Fighting on the fringes of the city knocks out the pump supplying water and rumour after outrageous rumour flies through the small disparate group of remaining Portuguese; rumours of the imagined horrors that might be inflicted on them by the marauding liberation armies when they finally arrive.
Leaving the city of wild rumours and fear, he goes in search of the front line. Only to find that there isn’t one. Pockets of fighting are everywhere and it is never certain which force holds what piece of land or village. Many fighters are inexperienced and towns are taken and lost almost by accident.
I was surprised to learn that there were white men fighting in the liberation forces. It seems obvious. South Africa’s Umkhonto we Siswe had soldiers of every race in its ranks, why not the armies of Angola? I realised that the Angola of my experience and imagination is still fraught with gaps and prejudices still unrevealed and unchallenged. If South Africa is a complex place where white Africans fought for democracy as well as against it, then it is not surprising that white Angolans, those whose families had been settled in Angola for generations, should identify with Angolan freedom rather than Portuguese colonial rule. So I wipe another prejudice from the slate that is my imagined world.

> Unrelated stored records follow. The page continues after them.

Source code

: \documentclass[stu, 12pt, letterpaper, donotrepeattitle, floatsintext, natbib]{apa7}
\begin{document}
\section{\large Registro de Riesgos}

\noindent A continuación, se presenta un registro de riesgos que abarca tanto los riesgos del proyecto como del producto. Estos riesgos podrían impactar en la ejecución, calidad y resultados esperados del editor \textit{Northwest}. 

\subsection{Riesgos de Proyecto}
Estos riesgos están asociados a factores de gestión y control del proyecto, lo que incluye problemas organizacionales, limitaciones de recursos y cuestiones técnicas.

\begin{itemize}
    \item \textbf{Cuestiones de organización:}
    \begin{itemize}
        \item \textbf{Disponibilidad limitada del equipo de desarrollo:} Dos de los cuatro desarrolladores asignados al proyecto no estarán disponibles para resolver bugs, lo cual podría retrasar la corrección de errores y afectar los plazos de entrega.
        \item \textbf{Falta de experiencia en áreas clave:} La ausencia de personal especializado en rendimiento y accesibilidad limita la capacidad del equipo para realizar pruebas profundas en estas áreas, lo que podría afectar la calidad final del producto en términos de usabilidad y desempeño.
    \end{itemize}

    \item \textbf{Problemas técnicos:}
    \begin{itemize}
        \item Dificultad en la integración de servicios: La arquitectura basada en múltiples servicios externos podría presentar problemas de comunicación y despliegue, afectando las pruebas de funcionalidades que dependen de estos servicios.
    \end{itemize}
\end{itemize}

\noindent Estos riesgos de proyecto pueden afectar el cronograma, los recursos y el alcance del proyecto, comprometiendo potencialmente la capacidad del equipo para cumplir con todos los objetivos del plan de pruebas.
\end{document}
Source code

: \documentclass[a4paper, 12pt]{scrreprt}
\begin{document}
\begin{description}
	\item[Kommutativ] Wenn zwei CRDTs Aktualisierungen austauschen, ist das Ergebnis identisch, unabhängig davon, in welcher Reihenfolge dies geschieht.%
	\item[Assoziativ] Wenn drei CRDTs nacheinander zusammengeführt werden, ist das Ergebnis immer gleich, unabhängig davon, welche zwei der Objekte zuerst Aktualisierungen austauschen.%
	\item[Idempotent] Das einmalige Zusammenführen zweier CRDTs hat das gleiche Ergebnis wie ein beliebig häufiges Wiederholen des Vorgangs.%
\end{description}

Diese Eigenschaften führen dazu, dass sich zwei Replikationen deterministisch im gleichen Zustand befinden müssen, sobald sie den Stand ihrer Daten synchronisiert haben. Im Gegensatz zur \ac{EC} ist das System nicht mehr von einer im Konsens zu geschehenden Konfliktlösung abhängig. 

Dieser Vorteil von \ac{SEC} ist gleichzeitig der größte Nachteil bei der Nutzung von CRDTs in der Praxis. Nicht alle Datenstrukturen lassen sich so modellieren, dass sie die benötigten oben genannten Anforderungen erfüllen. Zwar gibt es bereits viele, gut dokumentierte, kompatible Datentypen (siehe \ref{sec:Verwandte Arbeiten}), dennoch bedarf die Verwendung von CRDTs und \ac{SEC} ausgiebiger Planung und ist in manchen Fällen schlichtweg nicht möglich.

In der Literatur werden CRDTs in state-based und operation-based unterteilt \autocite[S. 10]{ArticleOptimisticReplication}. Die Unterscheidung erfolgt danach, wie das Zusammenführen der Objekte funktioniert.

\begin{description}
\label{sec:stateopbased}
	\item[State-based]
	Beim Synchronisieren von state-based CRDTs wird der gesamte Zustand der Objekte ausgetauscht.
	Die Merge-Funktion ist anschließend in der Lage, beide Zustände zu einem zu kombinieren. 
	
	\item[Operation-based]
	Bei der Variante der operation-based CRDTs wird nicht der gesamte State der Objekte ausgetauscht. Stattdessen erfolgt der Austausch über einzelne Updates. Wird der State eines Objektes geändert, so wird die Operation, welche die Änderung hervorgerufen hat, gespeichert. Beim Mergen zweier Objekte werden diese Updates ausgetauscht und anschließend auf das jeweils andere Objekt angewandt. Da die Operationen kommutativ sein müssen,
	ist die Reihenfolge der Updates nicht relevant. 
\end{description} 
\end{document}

He describes the disintegration of the forces in the face of the South African invasion in 1975. The lack of any prepared defences. They were fighting each other too readily to pay any attention to a foreign invader from the south. This is part of the book that I find myself reading with heightened interest. I am struck by a familiar feeling of split allegiances. It’s a gut response with unpleasant contradictions that I face each time it happens. I find it uncomfortable to admit to that part of me that feels some pride and warmth when I think of the men in brown crossing the Cunene River and heading all the way to the outskirts of Luanda. This has nothing to do with the aims of the invasion nor does it mean I supported the Nationalist regime in Pretoria. The same regime that ordered my own involvement in the war the day my call-up papers arrived in the post in November of 1985. That regime was immoral and I should never have been in Angola at all. We were defending the indefensible. My feelings are towards the conscripts I served with. The allegiance I still feel towards my buddies from Firegroup 1, Alpha Company, 61 Mechanised Battalion Group. In the end, we fought for each other and to keep ourselves alive. When I think of those men crossing the Cunene, I think of 18 and 19 year olds like my buddies and me, fighting for each other. And I know them.
Kapuscinski knows what every veteran knows about war. He writes:
“The world contemplates the great spectacle of combat and death, which is difficult for it to imagine in the end, because the image of war is not communicable – not by pen, or the voice, or the camera. War is a reality only to those stuck in its bloody, dreadful, filthy insides. To others it is pages in a book, pictures on a screen, nothing more.”